The tech-enabled company will list on the New York Stock Exchange under the symbol OSCR. Oscar temporarily listed the size of the offering as $100 million, although that value could change as the company hammers out the quantity of shares and price range it will be targeting.

WHY IT MATTERS

Founded in 2012 by Josh Kushner and Mario Schlosser, Oscar got its start as an individual-only insurance plan. The company now offers individual, small group and Medicare Advantage plans to roughly 529,000 Americans, according Oscar's Jan. 31 tally. It's active across 18 U.S. states, with the majority of its business residing in Florida, Texas and California. It has raised approximately $1.6 billion in funding from big names such as Alphabet, Khosla Ventures, General Catalyst and many others.

Oscar has long sought to differentiate itself from the majority of its competition through its use of technology. That approach began with user-friendly member apps, telehealth partnerships and even wearable health tracker programs during the days when these types of tools were less common among health insurers. It has since coalesced into a one-stop virtual platform for members, with 24/7 telehealth providers and healthy behavior engagement incentives among its core selling points.

Alongside its upcoming entry into the public markets, the accompanying S-1 filing comes with new information about the company's top-line financials and business strategy.

Oscar logged $1.67 billion in revenue during 2020 and $1.04 billion 2019. It did so, however, at a loss of about $407 million and $261 million, respectively, in those same years, contributing to the company's accumulated deficit of about $1.43 billion as of the end of 2020.

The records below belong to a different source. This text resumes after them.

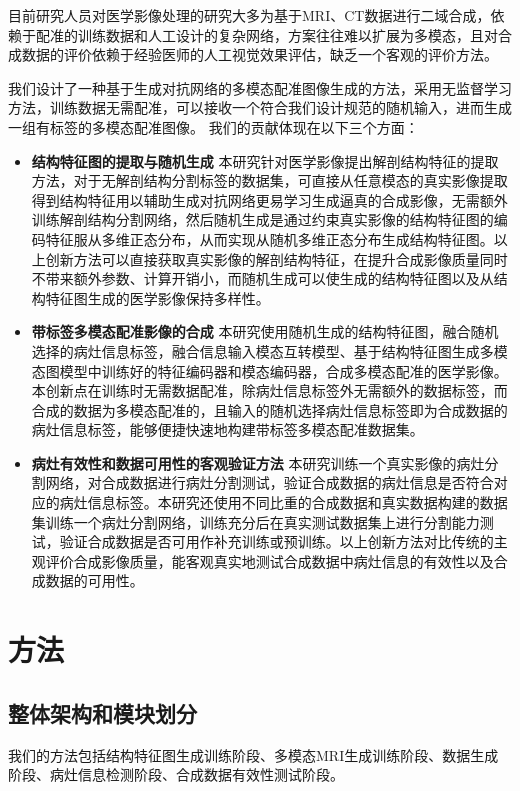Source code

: \documentclass[letterpaper]{article} %
\begin{document}
目前研究人员对医学影像处理的研究大多为基于MRI、CT数据进行二域合成，依赖于配准的训练数据和人工设计的复杂网络，方案往往难以扩展为多模态，且对合成数据的评价依赖于经验医师的人工视觉效果评估，缺乏一个客观的评价方法。

我们设计了一种基于生成对抗网络的多模态配准图像生成的方法，采用无监督学习方法，训练数据无需配准，可以接收一个符合我们设计规范的随机输入，进而生成一组有标签的多模态配准图像。
我们的贡献体现在以下三个方面：
\begin{itemize}
\item \textbf{结构特征图的提取与随机生成}
本研究针对医学影像提出解剖结构特征的提取方法，对于无解剖结构分割标签的数据集，可直接从任意模态的真实影像提取得到结构特征用以辅助生成对抗网络更易学习生成逼真的合成影像，无需额外训练解剖结构分割网络，然后随机生成是通过约束真实影像的结构特征图的编码特征服从多维正态分布，从而实现从随机多维正态分布生成结构特征图。以上创新方法可以直接获取真实影像的解剖结构特征，在提升合成影像质量同时不带来额外参数、计算开销小，而随机生成可以使生成的结构特征图以及从结构特征图生成的医学影像保持多样性。
\item \textbf{带标签多模态配准影像的合成}
本研究使用随机生成的结构特征图，融合随机选择的病灶信息标签，融合信息输入模态互转模型、基于结构特征图生成多模态图模型中训练好的特征编码器和模态编码器，合成多模态配准的医学影像。本创新点在训练时无需数据配准，除病灶信息标签外无需额外的数据标签，而合成的数据为多模态配准的，且输入的随机选择病灶信息标签即为合成数据的病灶信息标签，能够便捷快速地构建带标签多模态配准数据集。
\item \textbf{病灶有效性和数据可用性的客观验证方法}
本研究训练一个真实影像的病灶分割网络，对合成数据进行病灶分割测试，验证合成数据的病灶信息是否符合对应的病灶信息标签。本研究还使用不同比重的合成数据和真实数据构建的数据集训练一个病灶分割网络，训练充分后在真实测试数据集上进行分割能力测试，验证合成数据是否可用作补充训练或预训练。以上创新方法对比传统的主观评价合成影像质量，能客观真实地测试合成数据中病灶信息的有效性以及合成数据的可用性。
\end{itemize}

\section{方法}
\subsection{整体架构和模块划分}
我们的方法包括结构特征图生成训练阶段、多模态MRI生成训练阶段、数据生成阶段、病灶信息检测阶段、合成数据有效性测试阶段。
\end{document}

The company also doesn't intend to slow down its spending any time soon, noting within its summary of potential risks to investors that it expects "to make significant investments to further market, develop, and expand our business, including by continuing to develop our full stack technology platform and member engagement engine, acquiring more members, maintaining existing members and investing in partnerships, collaborations and acquisitions. In addition, we expect to continue to increase our headcount in the coming years," Oscar wrote in the S-1.

Despite the losses, Oscar made the case in its filing that the focus on technology and user experience has borne fruit in the size and engagement of its membership.

In terms of the latter, Oscar wrote that 47% of its overall subscribing membership and 44% of its 55-and-up subscribers are monthly active users. Eighty-one percent and 75% of these same groups have created a digital profile within the platform, the company said, and more than 71% of Oscar's subscribing members have used their assigned virtual care team for help when navigating healthcare services.

Oscar also highlighted a handful of recent partnerships with providers like the Cleveland Clinic and insurers like Cigna. The company said that these programs speak to the interest in Oscar's technology platform and member engagement engine, and offer the company "a foundation that will enable us to monetize our platform and diversify our revenue streams over time, if we choose to do so," according to the S-1.

THE LARGER TREND

Oscar is among the go-to names during any discussion of technology-enabled insurance companies, with others like Bright Health and Clover Health not far behind.

Clover, notably, also made a move into the public markets within the last few months by way of special purpose acquisition company, or SPAC. However, the Medicare Advantage-focused insurtech company recently found itself embattled by a short seller report criticizing Clover's business practices and spreading word of a Department of Justice inquiry. Clover's stock price took a hit following the report's publication, to which its CEO and president have since responded.

Oscar's announcement is also the latest in a long string of digital health and digital health-adjacent companies entering the public markets, either by way of IPO or SPAC. Among the more recent of these have been 23andMe, Hims & Hers, Talkspace, Amwell and Butterfly Network.